> **Your goal**:
Give every line of the data again, exactly as it is written.

> **Records for this task**:

──────

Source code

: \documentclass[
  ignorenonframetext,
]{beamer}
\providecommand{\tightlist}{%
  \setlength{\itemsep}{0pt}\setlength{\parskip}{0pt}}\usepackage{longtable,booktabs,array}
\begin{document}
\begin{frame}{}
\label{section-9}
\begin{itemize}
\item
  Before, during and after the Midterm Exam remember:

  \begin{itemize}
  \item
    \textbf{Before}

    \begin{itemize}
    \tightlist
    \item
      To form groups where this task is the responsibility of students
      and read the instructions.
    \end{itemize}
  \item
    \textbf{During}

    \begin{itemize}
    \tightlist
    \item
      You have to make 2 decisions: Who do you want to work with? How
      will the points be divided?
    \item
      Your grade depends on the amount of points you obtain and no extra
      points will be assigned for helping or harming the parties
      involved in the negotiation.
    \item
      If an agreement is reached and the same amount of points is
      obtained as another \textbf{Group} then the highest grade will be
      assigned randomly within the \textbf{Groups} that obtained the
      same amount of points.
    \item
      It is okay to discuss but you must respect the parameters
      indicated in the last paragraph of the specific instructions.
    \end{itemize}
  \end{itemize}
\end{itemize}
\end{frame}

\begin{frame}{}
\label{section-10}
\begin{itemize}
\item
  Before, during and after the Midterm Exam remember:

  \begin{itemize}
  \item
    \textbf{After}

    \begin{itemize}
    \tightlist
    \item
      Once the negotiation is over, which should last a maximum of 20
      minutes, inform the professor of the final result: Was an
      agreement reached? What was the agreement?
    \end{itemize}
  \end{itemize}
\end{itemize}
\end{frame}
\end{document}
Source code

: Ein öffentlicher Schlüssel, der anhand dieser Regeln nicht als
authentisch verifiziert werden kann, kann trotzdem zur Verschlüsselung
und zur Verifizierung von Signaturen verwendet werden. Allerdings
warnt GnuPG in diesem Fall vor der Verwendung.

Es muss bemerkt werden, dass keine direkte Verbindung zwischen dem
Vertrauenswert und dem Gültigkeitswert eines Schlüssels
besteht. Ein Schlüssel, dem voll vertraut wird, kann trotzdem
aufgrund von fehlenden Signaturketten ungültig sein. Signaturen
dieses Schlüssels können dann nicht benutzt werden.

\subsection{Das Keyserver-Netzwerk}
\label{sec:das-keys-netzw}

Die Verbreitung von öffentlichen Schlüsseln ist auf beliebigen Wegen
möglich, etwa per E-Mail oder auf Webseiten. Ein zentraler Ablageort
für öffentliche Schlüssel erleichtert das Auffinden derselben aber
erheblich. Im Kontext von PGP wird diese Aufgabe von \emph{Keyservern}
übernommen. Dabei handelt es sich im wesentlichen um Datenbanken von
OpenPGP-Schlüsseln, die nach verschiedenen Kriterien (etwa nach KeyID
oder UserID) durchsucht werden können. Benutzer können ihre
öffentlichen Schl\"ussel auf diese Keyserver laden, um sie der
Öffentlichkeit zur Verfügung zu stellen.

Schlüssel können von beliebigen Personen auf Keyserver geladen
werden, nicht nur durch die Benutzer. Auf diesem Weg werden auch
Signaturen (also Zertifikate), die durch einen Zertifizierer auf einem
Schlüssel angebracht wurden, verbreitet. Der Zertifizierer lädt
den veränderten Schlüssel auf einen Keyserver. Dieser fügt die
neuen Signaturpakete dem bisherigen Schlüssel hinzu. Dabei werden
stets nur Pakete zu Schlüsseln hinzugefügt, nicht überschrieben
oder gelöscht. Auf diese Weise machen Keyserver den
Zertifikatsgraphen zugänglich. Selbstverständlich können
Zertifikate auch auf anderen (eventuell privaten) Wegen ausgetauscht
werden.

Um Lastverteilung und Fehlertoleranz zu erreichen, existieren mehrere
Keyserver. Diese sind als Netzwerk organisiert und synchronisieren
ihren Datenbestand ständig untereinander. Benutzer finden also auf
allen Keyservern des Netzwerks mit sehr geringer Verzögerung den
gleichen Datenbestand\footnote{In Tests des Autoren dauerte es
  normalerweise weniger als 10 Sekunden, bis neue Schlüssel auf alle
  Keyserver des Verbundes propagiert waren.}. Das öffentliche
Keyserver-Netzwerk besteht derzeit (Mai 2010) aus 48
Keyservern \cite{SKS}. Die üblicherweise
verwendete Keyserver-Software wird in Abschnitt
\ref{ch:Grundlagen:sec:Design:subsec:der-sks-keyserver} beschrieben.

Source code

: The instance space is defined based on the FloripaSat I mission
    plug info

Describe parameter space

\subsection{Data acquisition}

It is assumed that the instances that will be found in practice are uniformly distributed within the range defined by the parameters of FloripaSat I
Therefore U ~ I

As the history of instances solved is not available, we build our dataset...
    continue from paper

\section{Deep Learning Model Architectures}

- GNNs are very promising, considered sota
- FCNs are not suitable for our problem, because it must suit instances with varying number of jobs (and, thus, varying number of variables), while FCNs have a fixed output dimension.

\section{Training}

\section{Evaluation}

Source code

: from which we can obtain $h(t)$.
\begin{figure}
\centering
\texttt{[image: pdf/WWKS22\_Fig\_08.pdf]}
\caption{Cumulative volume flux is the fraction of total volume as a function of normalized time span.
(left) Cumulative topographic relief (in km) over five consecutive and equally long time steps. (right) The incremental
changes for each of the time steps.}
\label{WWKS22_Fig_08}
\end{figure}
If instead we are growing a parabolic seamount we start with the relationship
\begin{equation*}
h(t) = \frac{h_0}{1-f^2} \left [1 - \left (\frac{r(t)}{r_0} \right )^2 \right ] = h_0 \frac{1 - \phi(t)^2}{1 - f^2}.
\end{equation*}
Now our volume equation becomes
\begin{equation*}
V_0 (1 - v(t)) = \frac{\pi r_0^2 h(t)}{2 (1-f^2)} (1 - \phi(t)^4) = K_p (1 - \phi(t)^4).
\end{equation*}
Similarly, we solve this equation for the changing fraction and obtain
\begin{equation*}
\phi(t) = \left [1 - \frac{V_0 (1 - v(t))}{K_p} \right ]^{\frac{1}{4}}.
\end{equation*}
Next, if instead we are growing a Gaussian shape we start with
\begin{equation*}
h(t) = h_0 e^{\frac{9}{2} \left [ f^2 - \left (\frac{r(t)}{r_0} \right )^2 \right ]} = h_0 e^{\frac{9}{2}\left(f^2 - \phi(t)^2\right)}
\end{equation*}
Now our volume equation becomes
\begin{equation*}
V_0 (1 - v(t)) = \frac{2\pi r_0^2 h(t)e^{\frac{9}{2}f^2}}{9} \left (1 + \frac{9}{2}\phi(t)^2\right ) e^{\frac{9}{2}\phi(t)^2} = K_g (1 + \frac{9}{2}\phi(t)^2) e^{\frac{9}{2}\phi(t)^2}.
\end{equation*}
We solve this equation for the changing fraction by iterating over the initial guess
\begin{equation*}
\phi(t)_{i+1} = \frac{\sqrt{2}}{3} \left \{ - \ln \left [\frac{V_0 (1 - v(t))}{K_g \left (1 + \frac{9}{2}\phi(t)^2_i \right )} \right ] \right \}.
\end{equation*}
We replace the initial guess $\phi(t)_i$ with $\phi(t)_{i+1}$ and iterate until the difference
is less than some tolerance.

──────

> **Exercise result**:
Source code

: \documentclass[
  ignorenonframetext,
]{beamer}
\providecommand{\tightlist}{%
  \setlength{\itemsep}{0pt}\setlength{\parskip}{0pt}}\usepackage{longtable,booktabs,array}
\begin{document}
\begin{frame}{}
\label{section-9}
\begin{itemize}
\item
  Before, during and after the Midterm Exam remember:

  \begin{itemize}
  \item
    \textbf{Before}

    \begin{itemize}
    \tightlist
    \item
      To form groups where this task is the responsibility of students
      and read the instructions.
    \end{itemize}
  \item
    \textbf{During}

    \begin{itemize}
    \tightlist
    \item
      You have to make 2 decisions: Who do you want to work with? How
      will the points be divided?
    \item
      Your grade depends on the amount of points you obtain and no extra
      points will be assigned for helping or harming the parties
      involved in the negotiation.
    \item
      If an agreement is reached and the same amount of points is
      obtained as another \textbf{Group} then the highest grade will be
      assigned randomly within the \textbf{Groups} that obtained the
      same amount of points.
    \item
      It is okay to discuss but you must respect the parameters
      indicated in the last paragraph of the specific instructions.
    \end{itemize}
  \end{itemize}
\end{itemize}
\end{frame}

\begin{frame}{}
\label{section-10}
\begin{itemize}
\item
  Before, during and after the Midterm Exam remember:

  \begin{itemize}
  \item
    \textbf{After}

    \begin{itemize}
    \tightlist
    \item
      Once the negotiation is over, which should last a maximum of 20
      minutes, inform the professor of the final result: Was an
      agreement reached? What was the agreement?
    \end{itemize}
  \end{itemize}
\end{itemize}
\end{frame}
\end{document}
Source code

: Ein öffentlicher Schlüssel, der anhand dieser Regeln nicht als
authentisch verifiziert werden kann, kann trotzdem zur Verschlüsselung
und zur Verifizierung von Signaturen verwendet werden. Allerdings
warnt GnuPG in diesem Fall vor der Verwendung.

Es muss bemerkt werden, dass keine direkte Verbindung zwischen dem
Vertrauenswert und dem Gültigkeitswert eines Schlüssels
besteht. Ein Schlüssel, dem voll vertraut wird, kann trotzdem
aufgrund von fehlenden Signaturketten ungültig sein. Signaturen
dieses Schlüssels können dann nicht benutzt werden.

\subsection{Das Keyserver-Netzwerk}
\label{sec:das-keys-netzw}

Die Verbreitung von öffentlichen Schlüsseln ist auf beliebigen Wegen
möglich, etwa per E-Mail oder auf Webseiten. Ein zentraler Ablageort
für öffentliche Schlüssel erleichtert das Auffinden derselben aber
erheblich. Im Kontext von PGP wird diese Aufgabe von \emph{Keyservern}
übernommen. Dabei handelt es sich im wesentlichen um Datenbanken von
OpenPGP-Schlüsseln, die nach verschiedenen Kriterien (etwa nach KeyID
oder UserID) durchsucht werden können. Benutzer können ihre
öffentlichen Schl\"ussel auf diese Keyserver laden, um sie der
Öffentlichkeit zur Verfügung zu stellen.

Schlüssel können von beliebigen Personen auf Keyserver geladen
werden, nicht nur durch die Benutzer. Auf diesem Weg werden auch
Signaturen (also Zertifikate), die durch einen Zertifizierer auf einem
Schlüssel angebracht wurden, verbreitet. Der Zertifizierer lädt
den veränderten Schlüssel auf einen Keyserver. Dieser fügt die
neuen Signaturpakete dem bisherigen Schlüssel hinzu. Dabei werden
stets nur Pakete zu Schlüsseln hinzugefügt, nicht überschrieben
oder gelöscht. Auf diese Weise machen Keyserver den
Zertifikatsgraphen zugänglich. Selbstverständlich können
Zertifikate auch auf anderen (eventuell privaten) Wegen ausgetauscht
werden.

Um Lastverteilung und Fehlertoleranz zu erreichen, existieren mehrere
Keyserver. Diese sind als Netzwerk organisiert und synchronisieren
ihren Datenbestand ständig untereinander. Benutzer finden also auf
allen Keyservern des Netzwerks mit sehr geringer Verzögerung den
gleichen Datenbestand\footnote{In Tests des Autoren dauerte es
  normalerweise weniger als 10 Sekunden, bis neue Schlüssel auf alle
  Keyserver des Verbundes propagiert waren.}. Das öffentliche
Keyserver-Netzwerk besteht derzeit (Mai 2010) aus 48
Keyservern \cite{SKS}. Die üblicherweise
verwendete Keyserver-Software wird in Abschnitt
\ref{ch:Grundlagen:sec:Design:subsec:der-sks-keyserver} beschrieben.

Source code

: The instance space is defined based on the FloripaSat I mission
    plug info

Describe parameter space

\subsection{Data acquisition}

It is assumed that the instances that will be found in practice are uniformly distributed within the range defined by the parameters of FloripaSat I
Therefore U ~ I

As the history of instances solved is not available, we build our dataset...
    continue from paper

\section{Deep Learning Model Architectures}

- GNNs are very promising, considered sota
- FCNs are not suitable for our problem, because it must suit instances with varying number of jobs (and, thus, varying number of variables), while FCNs have a fixed output dimension.

\section{Training}

\section{Evaluation}

Source code

: from which we can obtain $h(t)$.
\begin{figure}
\centering
\texttt{[image: pdf/WWKS22\_Fig\_08.pdf]}
\caption{Cumulative volume flux is the fraction of total volume as a function of normalized time span.
(left) Cumulative topographic relief (in km) over five consecutive and equally long time steps. (right) The incremental
changes for each of the time steps.}
\label{WWKS22_Fig_08}
\end{figure}
If instead we are growing a parabolic seamount we start with the relationship
\begin{equation*}
h(t) = \frac{h_0}{1-f^2} \left [1 - \left (\frac{r(t)}{r_0} \right )^2 \right ] = h_0 \frac{1 - \phi(t)^2}{1 - f^2}.
\end{equation*}
Now our volume equation becomes
\begin{equation*}
V_0 (1 - v(t)) = \frac{\pi r_0^2 h(t)}{2 (1-f^2)} (1 - \phi(t)^4) = K_p (1 - \phi(t)^4).
\end{equation*}
Similarly, we solve this equation for the changing fraction and obtain
\begin{equation*}
\phi(t) = \left [1 - \frac{V_0 (1 - v(t))}{K_p} \right ]^{\frac{1}{4}}.
\end{equation*}
Next, if instead we are growing a Gaussian shape we start with
\begin{equation*}
h(t) = h_0 e^{\frac{9}{2} \left [ f^2 - \left (\frac{r(t)}{r_0} \right )^2 \right ]} = h_0 e^{\frac{9}{2}\left(f^2 - \phi(t)^2\right)}
\end{equation*}
Now our volume equation becomes
\begin{equation*}
V_0 (1 - v(t)) = \frac{2\pi r_0^2 h(t)e^{\frac{9}{2}f^2}}{9} \left (1 + \frac{9}{2}\phi(t)^2\right ) e^{\frac{9}{2}\phi(t)^2} = K_g (1 + \frac{9}{2}\phi(t)^2) e^{\frac{9}{2}\phi(t)^2}.
\end{equation*}
We solve this equation for the changing fraction by iterating over the initial guess
\begin{equation*}
\phi(t)_{i+1} = \frac{\sqrt{2}}{3} \left \{ - \ln \left [\frac{V_0 (1 - v(t))}{K_g \left (1 + \frac{9}{2}\phi(t)^2_i \right )} \right ] \right \}.
\end{equation*}
We replace the initial guess $\phi(t)_i$ with $\phi(t)_{i+1}$ and iterate until the difference
is less than some tolerance.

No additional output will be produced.